While the unrealistically positive reaction to Southgate and the team – knighthoods all round, boys! – is easily explained, we’re still left with the (i) baffled and (ii) furious responses to Mr Souness. The first is down to the way humans form beliefs. From our earliest days we build self-serving edifices of things-we-by-chance-hold-true, called schemata. These determine whatever else we’re prepared to believe; anything that conflicts gets screened out, for the sake of our sanity as much as anything. (It’s called Confirmation Bias). When presented with impartial facts that challenge our schemata, it’s much easier to doubt the credibility of the source. As for fury: it’s an exaggerated form of the same response, where an impulse to silence the dissenting voice takes over. An element of self-esteem is involved here: doubt the wisdom of the emoting masses and you’re really drawing their attention to the expedient but unreliable heuristics and biases that determine their beliefs, and to the passions that substitute for reason.
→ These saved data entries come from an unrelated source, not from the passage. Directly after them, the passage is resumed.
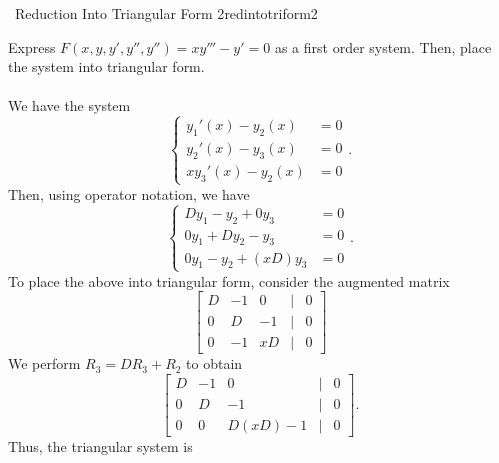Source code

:         \begin{example}{\Difficulty\,\Difficulty\,\,Reduction Into Triangular Form 2}{redintotriform2}

            Express \(F(x,y,y',y'',y'')=xy'''-y'=0\) as a first order system. Then, place the system into triangular form.
            \\
            \\
            We have the system
            \begin{equation*}
                \begin{cases}
                    y_1'(x)-y_2(x)&=0 \\
                    y_2'(x)-y_3(x)&=0 \\
                    xy_3'(x)-y_2(x)&=0
                \end{cases}.
            \end{equation*}
            Then, using operator notation, we have
            \begin{equation*}
                \begin{cases}
                    Dy_1-y_2+0y_3&=0 \\
                    0y_1+Dy_2-y_3&=0 \\
                    0y_1-y_2+(xD)y_3&=0
                \end{cases}.
            \end{equation*}
            To place the above into triangular form, consider the augmented matrix
            \begin{equation*}
                \begin{bmatrix}
                    D & -1 & 0 & | & 0 \\
                    0 & D & -1 & | & 0 \\
                    0 & -1 & xD & | & 0
                \end{bmatrix}
            \end{equation*}
            We perform \(R_3=DR_3+R_2\) to obtain
            \begin{equation*}
                \begin{bmatrix}
                    D & -1 & 0 & | & 0 \\
                    0 & D & -1 & | & 0 \\
                    0 & 0 & D(xD)-1 & | & 0
                \end{bmatrix}.
            \end{equation*}
            Thus, the triangular system is

\end{example}
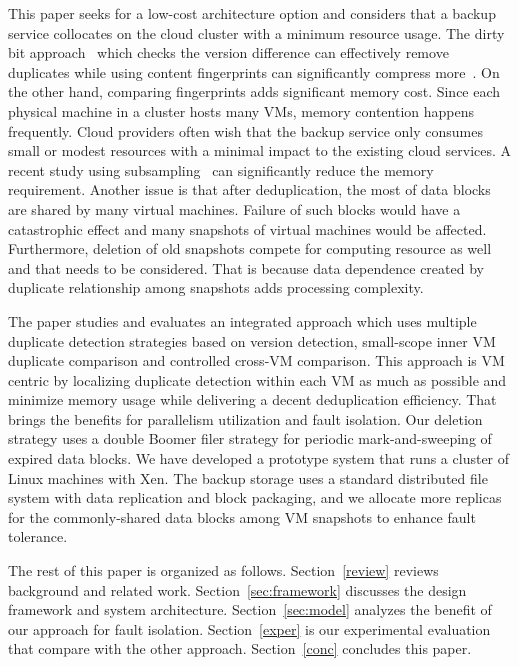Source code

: This paper seeks for a low-cost architecture option and considers that
a backup service collocates  on  the cloud cluster with a minimum resource usage. 
The dirty bit approach~\cite{??}  which checks the version difference can effectively remove
duplicates while using content fingerprints can significantly compress more~\cite{Bottlneck08}.
On the other hand, comparing fingerprints  adds significant  memory cost. 
Since each physical machine in a cluster  hosts many VMs, memory contention happens frequently.
Cloud providers often wish that the backup service only consumes  small or modest resources
with a minimal impact to the existing cloud services.  A 
recent study using subsampling~\cite{Guo2011}  can significantly reduce the memory requirement.
Another issue is that after deduplication, the most of data blocks are shared by many virtual machines.
Failure of such blocks would  have a catastrophic effect and many snapshots of virtual machines would be affected.
Furthermore, 
deletion of old snapshots compete for computing resource as well and that  needs
to be considered. That is  because data dependence created
by duplicate relationship among snapshots  adds processing complexity.

The paper studies and evaluates  an integrated approach which uses  multiple duplicate detection strategies
based on  version  detection, small-scope inner VM duplicate comparison
and controlled cross-VM comparison. 
This approach is VM centric by localizing duplicate detection within each VM  as much as possible
and minimize memory usage while delivering a decent deduplication efficiency. 
That brings the benefits for parallelism  utilization and fault isolation.
Our deletion strategy uses a double Boomer filer strategy for periodic mark-and-sweeping of expired data blocks.
We have developed a prototype system that runs a cluster of Linux machines with Xen.
The backup storage uses a standard distributed file system  with data replication and block packaging,
and we allocate more  replicas for the commonly-shared  data blocks among VM snapshots to enhance fault tolerance.



The rest of this paper is organized as follows.
Section~\ref{review} reviews background and related work.
Section~\ref{sec:framework}  discusses the  design framework and system architecture.
Section~\ref{sec:model}  analyzes the benefit of our approach for fault isolation. 
Section~\ref{exper} is our experimental evaluation that compare with the other approach.
Section~\ref{conc}  concludes this paper.

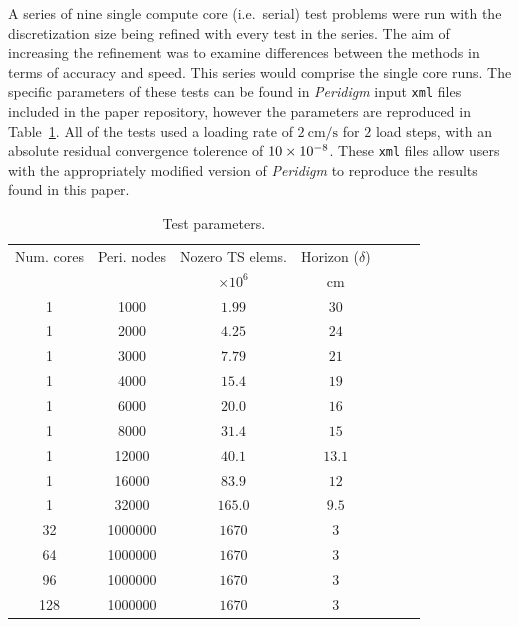 \documentclass[preprint,12pt]{elsarticle}
\begin{document}
A series of nine single compute core (i.e.\ serial) test problems were run with the discretization size being refined with every test in the series. The aim of increasing the refinement was to examine differences between the methods in terms of accuracy and speed. This series would comprise the single core runs.   The specific parameters of these tests can be found in \emph{Peridigm} input {\tt xml} files included in the paper repository, however the parameters are reproduced in Table~\ref{tab:TestParams}. All of the tests used a loading rate of $\SI{2}{\centi\meter\per\second}$ for $\num{2}$ load steps, with an absolute residual convergence tolerence of $\num{10E-8}$. These {\tt xml} files allow users with the appropriately modified version of \emph{Peridigm} to reproduce the results found in this paper.
%
\begin{table}[!tbp]    
  \scriptsize
  \centering
  \caption{Test parameters.} \label{tab:TestParams}   
       \begin{tabular}{c c c c c c c}
         \toprule
				 Num. cores &Peri. nodes & Nozero TS elems. & Horizon ($\delta$)  \\ 
         &            & $\times 10^6$    & \si{\centi\meter}   \\
        \midrule
        1 & 1000 & $1.99$             & $30$    \\
        1 & 2000 & $4.25$             & $24$   \\
        1 & 3000 & $7.79$             & $21$   \\
        1 & 4000 & $15.4$             & $19$   \\
        1 & 6000 & $20.0$             & $16$   \\
        1 & 8000 & $31.4$             & $15$   \\
        1 & 12000 & $40.1$            & $13.1$ \\
        1 & 16000 & $83.9$            & $12$   \\
        1 & 32000 & $165.0$           & $9.5$  \\
        32 & 1000000 & $1670$          & $3$   \\
        64 & 1000000 & $1670$          & $3$   \\
        96 & 1000000 & $1670$          & $3$   \\
        128 & 1000000 & $1670$          & $3$  \\
        \bottomrule
    \end{tabular}
\end{table}
\end{document}

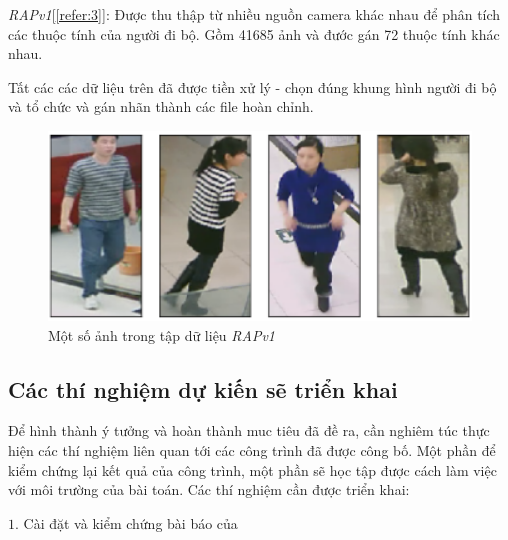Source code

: \textit{RAPv1}[\ref{refer:3}]: Được thu thập từ nhiều nguồn camera khác nhau để phân tích các thuộc tính của người đi bộ. Gồm 41685 ảnh và đước gán 72 thuộc tính khác nhau.

Tất các các dữ liệu trên đã được tiền xử lý - chọn đúng khung hình người đi bộ và tổ chức và gán nhãn thành các file hoàn chỉnh.

\begin{figure}[H]
    \centering
    \includegraphics[width=13cm]{./content/images/sample_rapv1.png}
    \caption{Một số ảnh trong tập dữ liệu \textit{RAPv1}}
    \label{fig:sample-rapv1}
\end{figure}

\subsection{\texorpdfstring{Các thí nghiệm dự kiến sẽ triển khai}{Empty}}
Để hình thành ý tưởng và hoàn thành muc tiêu đã đề ra, cần nghiêm túc thực hiện các thí nghiệm liên quan tới các công trình đã được công bố. Một phần để kiểm chứng lại kết quả của công trình, một phần sẽ học tập được cách làm việc với môi trường của bài toán. Các thí nghiệm cần được triển khai:

$1$. Cài đặt và kiểm chứng bài báo của 
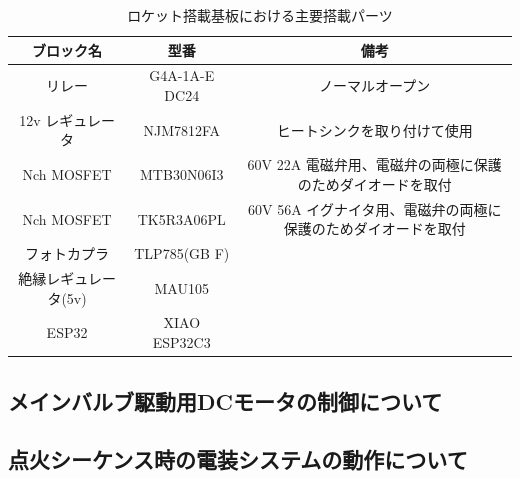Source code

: \documentclass[dvipdfmx,a4j]{jsarticle}
\begin{document}
\begin{table}[htbp]
    \begin{tabular}{c|c|c}
        \hline
        ブロック名           & 型番          & 備考                                                           \\ \hline \hline
        リレー               & G4A-1A-E DC24 & ノーマルオープン                                               \\ \hline
        12v レギュレータ     & NJM7812FA     & ヒートシンクを取り付けて使用                                   \\ \hline
        Nch MOSFET           & MTB30N06I3    & 60V 22A 電磁弁用、電磁弁の両極に保護のためダイオードを取付     \\ \hline
        Nch MOSFET           & TK5R3A06PL    & 60V 56A イグナイタ用、電磁弁の両極に保護のためダイオードを取付 \\ \hline
        フォトカプラ         & TLP785(GB F)  &                                                                \\ \hline
        絶縁レギュレータ(5v) & MAU105        &                                                                \\ \hline
        ESP32                & XIAO ESP32C3  &                                                                \\
        \hline
    \end{tabular}
    \caption{ロケット搭載基板における主要搭載パーツ}
    \label{GSEAviPartList}
\end{table}

\subsection{メインバルブ駆動用DCモータの制御について}

\subsection{点火シーケンス時の電装システムの動作について}
\end{document}
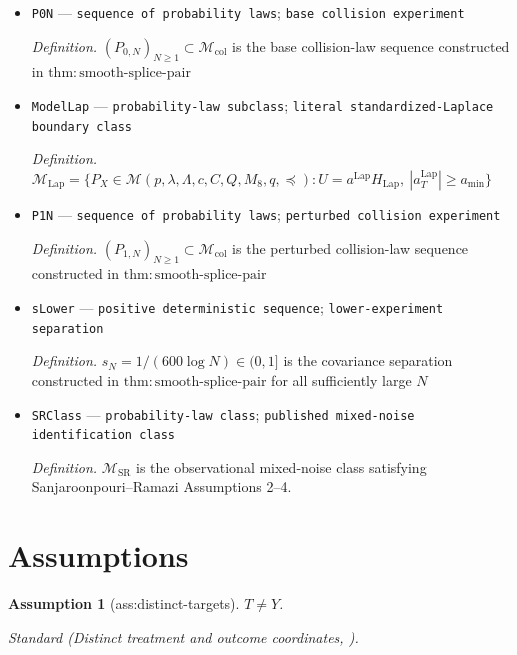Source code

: \documentclass{article}
\newtheorem{assumption}{Assumption}
\begin{document}
\begin{itemize}
  \item \texttt{P0N} --- \texttt{sequence of probability laws}; \texttt{base collision experiment}
  \par\smallskip\noindent\emph{Definition.} \((P_{0,N})_{N\ge1}\subset\mathcal M_{\mathrm{col}}\) is the base collision-law sequence constructed in \(\mathrm{thm:smooth\text{-}splice\text{-}pair}\)
  \item \texttt{ModelLap} --- \texttt{probability-\allowbreak{}law subclass}; \texttt{literal standardized-\allowbreak{}Laplace boundary class}
  \par\smallskip\noindent\emph{Definition.} \(\mathcal M_{\mathrm{Lap}}=\{P_X\in\mathcal M(p,\lambda,\Lambda,c,C,Q,M_8,q,\preceq):U=a^{\mathrm{Lap}}H_{\mathrm{Lap}},\ |a_T^{\mathrm{Lap}}|\ge a_{\min}\}\)
  \item \texttt{P1N} --- \texttt{sequence of probability laws}; \texttt{perturbed collision experiment}
  \par\smallskip\noindent\emph{Definition.} \((P_{1,N})_{N\ge1}\subset\mathcal M_{\mathrm{col}}\) is the perturbed collision-law sequence constructed in \(\mathrm{thm:smooth\text{-}splice\text{-}pair}\)
  \item \texttt{sLower} --- \texttt{positive deterministic sequence}; \texttt{lower-\allowbreak{}experiment separation}
  \par\smallskip\noindent\emph{Definition.} \(s_N=1/(600\log N)\in(0,1]\) is the covariance separation constructed in \(\mathrm{thm:smooth\text{-}splice\text{-}pair}\) for all sufficiently large \(N\)
  \item \texttt{SRClass} --- \texttt{probability-\allowbreak{}law class}; \texttt{published mixed-\allowbreak{}noise identification class}
  \par\smallskip\noindent\emph{Definition.} \(\mathcal M_{\mathrm{SR}}\) is the observational mixed-noise class satisfying Sanjaroonpouri--Ramazi Assumptions 2--4.
\end{itemize}

\section{Assumptions}

\begin{assumption}[ass:distinct-targets]\label{ass:distinct-targets}
\(T\ne Y\).
\par\smallskip\noindent\emph{Standard} (Distinct treatment and outcome coordinates, \cite{PerkovicKalischMaathuis2017}).
\end{assumption}
\end{document}
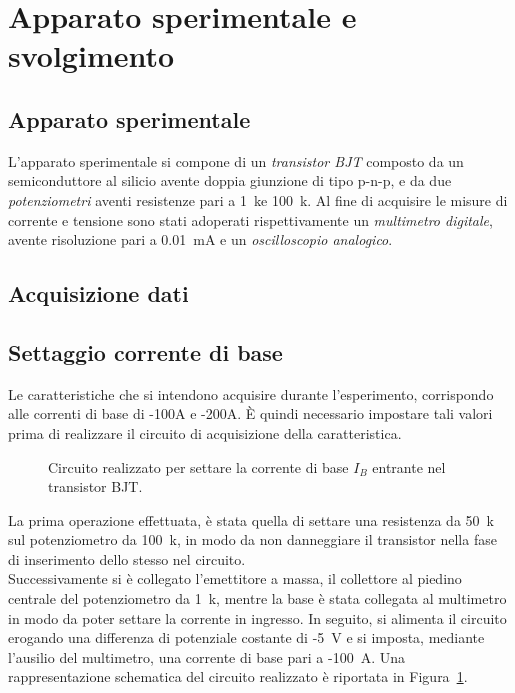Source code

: \documentclass[../main.tex]{subfiles}
\begin{document}
    \section{Apparato sperimentale e svolgimento} \label{sec:acquisizione}

    \subsection{Apparato sperimentale}\label{subsec:apparato-sperimentale}

    L'apparato sperimentale si compone di un \textit{transistor BJT} composto da un
    semiconduttore al silicio avente doppia giunzione di tipo p-n-p, e da due
    \textit{potenziometri} aventi resistenze pari a 1~\;k\textohm\;e 100~\;k\textohm. Al fine di acquisire
    le misure di corrente e tensione sono stati adoperati rispettivamente un \textit{multimetro digitale},
    avente risoluzione pari a 0.01~\;mA e un \textit{oscilloscopio analogico}.
    \newpage

    \subsection{Acquisizione dati}\label{subsec:acquisizione-dati}
    \vspace{0.2cm}
    \subsection*{Settaggio corrente di base}

    Le caratteristiche che si intendono acquisire durante l'esperimento, corrispondo alle correnti
    di base di -100\;\textmu A e -200\;\textmu A. È quindi necessario impostare tali valori prima di realizzare
    il circuito di acquisizione della caratteristica.

    \begin{figure}[h!]
        \centering
        
        \caption{Circuito realizzato per settare la corrente di base $I_B$ entrante nel transistor BJT.}
        \label{fig:circuito-corrente-base}
    \end{figure}

    \noindent La prima operazione effettuata, è stata quella di settare una resistenza da 50~\;k\textohm\;
    sul potenziometro da 100~\;k\textohm, in modo da non danneggiare il
    transistor nella fase di inserimento dello stesso nel circuito. \\
    Successivamente si è collegato l'emettitore a massa, il collettore al piedino centrale
    del potenziometro da 1~\;k\textohm, mentre la base è stata collegata al multimetro
    in modo da poter settare la corrente in ingresso. In seguito, si alimenta il circuito erogando
    una differenza di potenziale costante di -5~V e si imposta, mediante l'ausilio del multimetro,
    una corrente di base pari a -100~\;\textmu A. Una rappresentazione schematica del circuito realizzato
    è riportata in Figura~\ref{fig:circuito-corrente-base}.
\end{document}
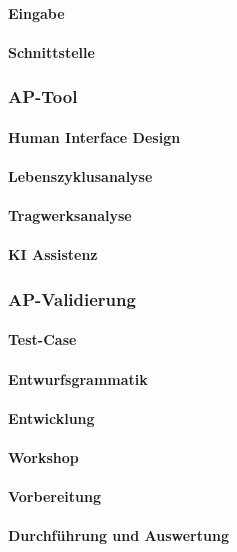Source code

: \documentclass[type=zwischenbericht]{zukunftbau}
\begin{document}
\paragraph{Eingabe}

\paragraph{Schnittstelle}

\subsubsection{AP-Tool}

\paragraph{Human Interface Design}

\paragraph{Lebenszyklusanalyse}

\paragraph{Tragwerksanalyse}

\paragraph{KI Assistenz}

\subsubsection{AP-Validierung}

\paragraph{Test-Case}
\begin{SemioNest}
\paragraph{Entwurfsgrammatik}
\paragraph{Entwicklung}
\end{SemioNest}

\paragraph{Workshop}
\begin{SemioNest}
\paragraph{Vorbereitung}
\paragraph{Durchführung und Auswertung}
\end{SemioNest}
\end{document}
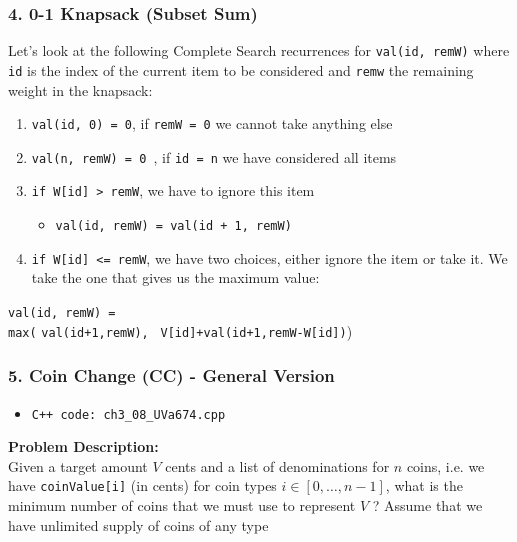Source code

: \documentclass{beamer}
\begin{document}
\begin{frame}[fragile]
\frametitle{4. 0-1 Knapsack (Subset Sum)}

Let's look at the following Complete Search recurrences for \verb|val(id, remW)| where \verb|id| is the index of the current item to be considered and \verb|remw| the remaining weight in the knapsack:

\begin{enumerate}
    \item \color{blue}\verb|val(id, 0) = 0|\color{black}, if \verb|remW = 0| we cannot take anything else
    \pause    
    \item \color{blue}\verb|val(n, remW) = 0 |\color{black}, if \verb|id = n| we have considered all items
    \pause
    \item \color{blue}\verb|if W[id] > remW|\color{black}, we have to ignore this item
    \begin{itemize}
        \item \verb|val(id, remW) = val(id + 1, remW)|
    \end{itemize}
    \pause
    \item \color{blue}\verb|if W[id] <= remW|\color{black}, we have two choices, either \color{orange}ignore \color{black} the item or \color{cyan}take \color{black} it. We take the one that gives us the maximum value:
\end{enumerate}


\hspace{0.6cm} \verb|val(id, remW) = | \\

\hspace{1cm} \verb|max(| \color{orange}\verb|val(id+1,remW), |\color{black} \color{cyan}\verb|V[id]+val(id+1,remW-W[id])|\color{black})


\end{frame}


\begin{frame}[fragile]
\frametitle{5. Coin Change (CC) - General Version}

\begin{itemize}
    \item \color{red}\verb|C++ code: ch3_08_UVa674.cpp|\color{black}
\end{itemize} 

\vspace{0.3cm}

\color{red}\textbf{Problem Description: }\color{black} \\ 

Given a target amount $V$ cents and a list of denominations for $n$ coins, i.e. we have \verb|coinValue[i]| (in cents) for coin types $i \in [0,\ldots,n-1]$, what is the minimum number of coins that we must use to represent $V$ ? Assume that we have unlimited supply of coins of any type

\end{frame}
\end{document}
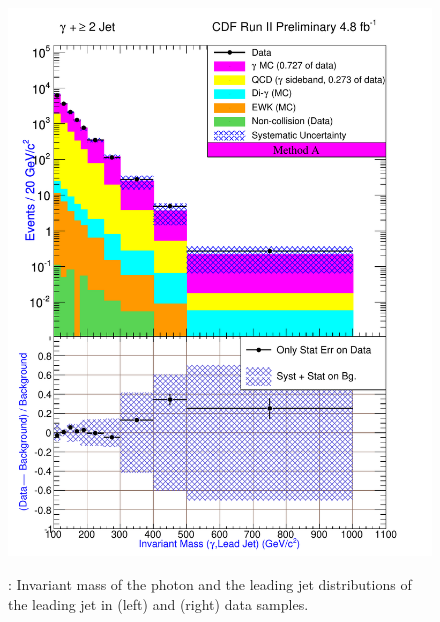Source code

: \documentclass[11pt]{article}
\begin{document}
\begin{figure}[h!]
{ \includegraphics[scale=\resultsHistScale,keepaspectratio=true]{./g30jet_MtdA_plot2_InvMass_pj1.pdf}
}
 \caption{: Invariant mass of the photon and the leading jet distributions of the leading jet in \phoonejet (left) and \photwojet (right) data samples.}
 \label{fig:Result_MtdA_gj1_Mass_gj1}
\end{figure}
\end{document}
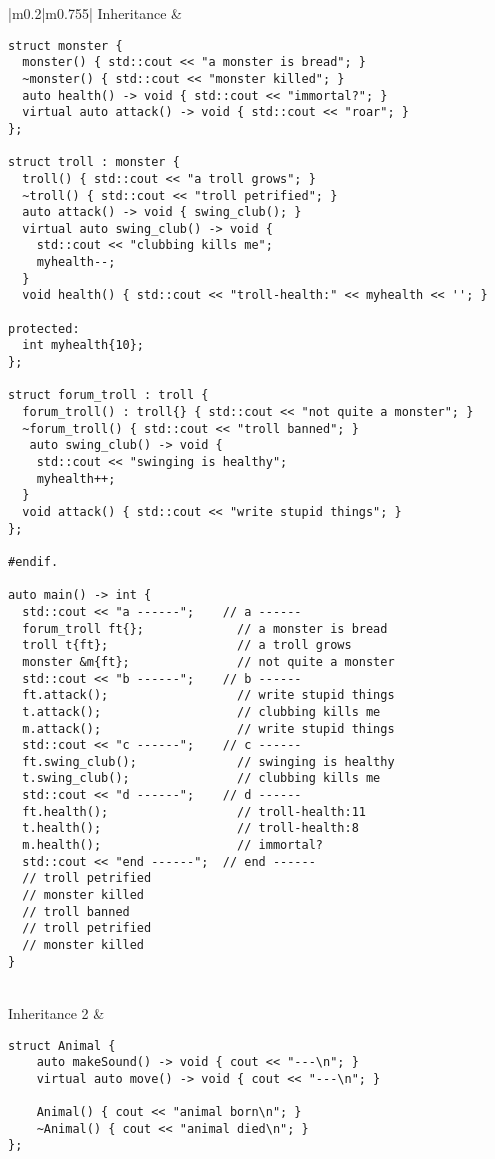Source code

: \documentclass[main.tex,fontsize=8pt,paper=a4,paper=portrait,DIV=calc]{scrartcl}
\begin{document}
\pagebreak
\begin{table}[ht!]
\begin{tabular}{|m{0.2\linewidth}|m{0.755\linewidth}|}
\hline
Inheritance & 
\begin{lstlisting}
struct monster {
  monster() { std::cout << "a monster is bread"; }
  ~monster() { std::cout << "monster killed"; }
  auto health() -> void { std::cout << "immortal?"; }
  virtual auto attack() -> void { std::cout << "roar"; }
};

struct troll : monster {
  troll() { std::cout << "a troll grows"; }
  ~troll() { std::cout << "troll petrified"; }
  auto attack() -> void { swing_club(); }
  virtual auto swing_club() -> void {
    std::cout << "clubbing kills me";
    myhealth--;
  }
  void health() { std::cout << "troll-health:" << myhealth << ''; }

protected:
  int myhealth{10};
};

struct forum_troll : troll {
  forum_troll() : troll{} { std::cout << "not quite a monster"; }
  ~forum_troll() { std::cout << "troll banned"; }
   auto swing_club() -> void {
    std::cout << "swinging is healthy";
    myhealth++;
  }
  void attack() { std::cout << "write stupid things"; }
};

#endif.

auto main() -> int {
  std::cout << "a ------";    // a ------
  forum_troll ft{};             // a monster is bread
  troll t{ft};                  // a troll grows
  monster &m{ft};               // not quite a monster
  std::cout << "b ------";    // b ------
  ft.attack();                  // write stupid things
  t.attack();                   // clubbing kills me
  m.attack();                   // write stupid things
  std::cout << "c ------";    // c ------
  ft.swing_club();              // swinging is healthy
  t.swing_club();               // clubbing kills me
  std::cout << "d ------";    // d ------
  ft.health();                  // troll-health:11
  t.health();                   // troll-health:8
  m.health();                   // immortal?
  std::cout << "end ------";  // end ------
  // troll petrified
  // monster killed
  // troll banned
  // troll petrified
  // monster killed
}
\end{lstlisting}
\\
\hline
Inheritance 2 & 
\begin{lstlisting}
struct Animal {
    auto makeSound() -> void { cout << "---\n"; }
    virtual auto move() -> void { cout << "---\n"; }

    Animal() { cout << "animal born\n"; }
    ~Animal() { cout << "animal died\n"; }
};


\end{lstlisting}
\end{tabular}
\end{table}
\end{document}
The relevance of all this to the current political situation is evident. Any 18th-century idealist who ever thought that universal suffrage made sense because we are all creatures of reason must now be spinning in the grave. The exquisitely insightful HL Mencken noted this a century ago when he observed that “Democracy is the theory that the common people know what they want, and deserve to get it good and hard”. The Enlightenment was a centuries-long movement to place reason first; but it is now in retreat, and a New Age of self-righteous unreason beckons.